Good feelings gone. (Dori, Finding Nemo)
Sunday, July 26, 2009
Winning the Germ Jackpot, Winning a Coveted Parenting Award, and An Update on Our Lives
My little Pete (15 months) loves splashing in the toilet. And he was really having a moment last night. It does not matter that there were poopy streaks left behind by his older brother; he still splash-splash-splashed the water all over the floor, all over himself and when I caught him, he was SUCKING ON HIS FINGERS!
It always completes the experience for him when I catch him and wail, "Noooo! Peeetey, that's disgusting!" He laughs his little head off.
So I pick him up to wash his hands. I'm balancing a wet, wriggling, laughing 15 month old on my knee in front of the sink. I take the soap bottle and the pump top comes out of the bottle and the bottle (full) flies out of my hand and falls to the floor. I yell for my husband who makes his way upstairs as the thick liquid soap starts oozing out onto the floor. Glug, glug.
I'm pretty sure Luke stepped in it. And even though Brandon tried to clean it up, he didn't think about the residue that we've both sinced slipped on. I hope the baby doesn't die of a staff infection or some other feces-related illness. I really am trying to keep bathroom doors closed and my home more clean.
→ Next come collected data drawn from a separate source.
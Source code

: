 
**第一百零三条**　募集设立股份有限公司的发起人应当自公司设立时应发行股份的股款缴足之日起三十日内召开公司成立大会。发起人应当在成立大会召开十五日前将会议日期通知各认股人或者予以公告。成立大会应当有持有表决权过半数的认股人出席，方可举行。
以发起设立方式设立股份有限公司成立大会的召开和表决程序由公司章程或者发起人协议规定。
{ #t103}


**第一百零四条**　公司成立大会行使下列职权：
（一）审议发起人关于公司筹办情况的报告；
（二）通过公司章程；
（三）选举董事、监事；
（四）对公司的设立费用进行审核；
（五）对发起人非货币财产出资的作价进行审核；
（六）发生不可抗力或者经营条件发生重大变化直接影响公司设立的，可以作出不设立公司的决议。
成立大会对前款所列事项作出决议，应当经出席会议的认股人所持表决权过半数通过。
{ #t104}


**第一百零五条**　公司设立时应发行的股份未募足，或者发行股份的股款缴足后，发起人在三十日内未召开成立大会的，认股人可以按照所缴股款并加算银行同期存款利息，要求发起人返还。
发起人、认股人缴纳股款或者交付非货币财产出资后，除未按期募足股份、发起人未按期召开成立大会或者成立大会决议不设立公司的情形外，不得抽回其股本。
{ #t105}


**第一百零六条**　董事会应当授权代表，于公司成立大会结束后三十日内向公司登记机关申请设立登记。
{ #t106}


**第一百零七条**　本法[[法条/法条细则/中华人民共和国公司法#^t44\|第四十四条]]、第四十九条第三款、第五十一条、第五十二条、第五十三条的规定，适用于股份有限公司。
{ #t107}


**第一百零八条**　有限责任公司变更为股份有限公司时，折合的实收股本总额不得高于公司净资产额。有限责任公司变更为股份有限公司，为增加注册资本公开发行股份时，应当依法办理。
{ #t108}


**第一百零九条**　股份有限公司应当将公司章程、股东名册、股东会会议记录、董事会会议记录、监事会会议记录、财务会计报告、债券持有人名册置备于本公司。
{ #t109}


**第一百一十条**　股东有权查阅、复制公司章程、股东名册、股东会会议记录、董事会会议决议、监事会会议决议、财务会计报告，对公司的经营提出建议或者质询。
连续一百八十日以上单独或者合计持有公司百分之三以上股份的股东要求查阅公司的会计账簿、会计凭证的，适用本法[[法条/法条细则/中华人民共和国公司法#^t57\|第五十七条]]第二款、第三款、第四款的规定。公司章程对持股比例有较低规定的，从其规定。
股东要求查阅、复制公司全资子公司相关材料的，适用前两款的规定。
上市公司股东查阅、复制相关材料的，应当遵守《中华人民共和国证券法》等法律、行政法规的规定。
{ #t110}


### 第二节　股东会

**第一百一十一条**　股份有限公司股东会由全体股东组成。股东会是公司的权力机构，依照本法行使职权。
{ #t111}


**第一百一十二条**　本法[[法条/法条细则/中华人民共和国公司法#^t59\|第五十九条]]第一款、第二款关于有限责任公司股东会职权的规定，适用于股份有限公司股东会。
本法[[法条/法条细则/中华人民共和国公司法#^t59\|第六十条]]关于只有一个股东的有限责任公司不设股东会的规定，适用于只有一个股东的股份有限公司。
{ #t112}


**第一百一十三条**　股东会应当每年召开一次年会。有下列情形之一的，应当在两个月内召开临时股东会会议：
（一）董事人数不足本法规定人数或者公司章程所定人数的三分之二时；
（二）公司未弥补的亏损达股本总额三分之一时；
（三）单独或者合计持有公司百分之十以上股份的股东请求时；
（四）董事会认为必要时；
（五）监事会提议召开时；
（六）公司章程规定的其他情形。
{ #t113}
II. And if you are not sure that I'm a qualifying contender for the bad mom awards this summer, let me tell you this. Yesterday we took the kids swimming. Family hours were from noon 'til 3:30. We lathered on sunscreen. But completely forgot to reapply. Luke, thankfully, was in a life jacket. But all the rest of us: Brandon, myself, and the baby have bright lobster-red shoulders. I find myself hoping we'll get a job in the cloudy and wet Northwest.
III. And speaking of the job seach. We are not currently in the job search! It's official. We're staying here for one more year. Brandon will be a Visiting Professor at the Rawls School of Business here at Tech this coming school year. It's a wonderful opportunity for him, especially because he has been and will continue to be working with top researchers in the Entreprenuership and Leadership disciplines in Management. We're grateful for their interest in him and excited because Brandon is really enjoying his new studies. It's also a wonderful opportunity for him because he doesn't have a Business degree. So, he's getting his foot in the business door without needing a second PhD.
AND on the subject of PhDs...he's finally getting his!!!!! Brandon will graduate August 8th. Hallelujah. He's worked so hard and this next year will probably be the toughest yet, but this is still a huge milestone and a big accomplishment! Yea for Brando!!!!!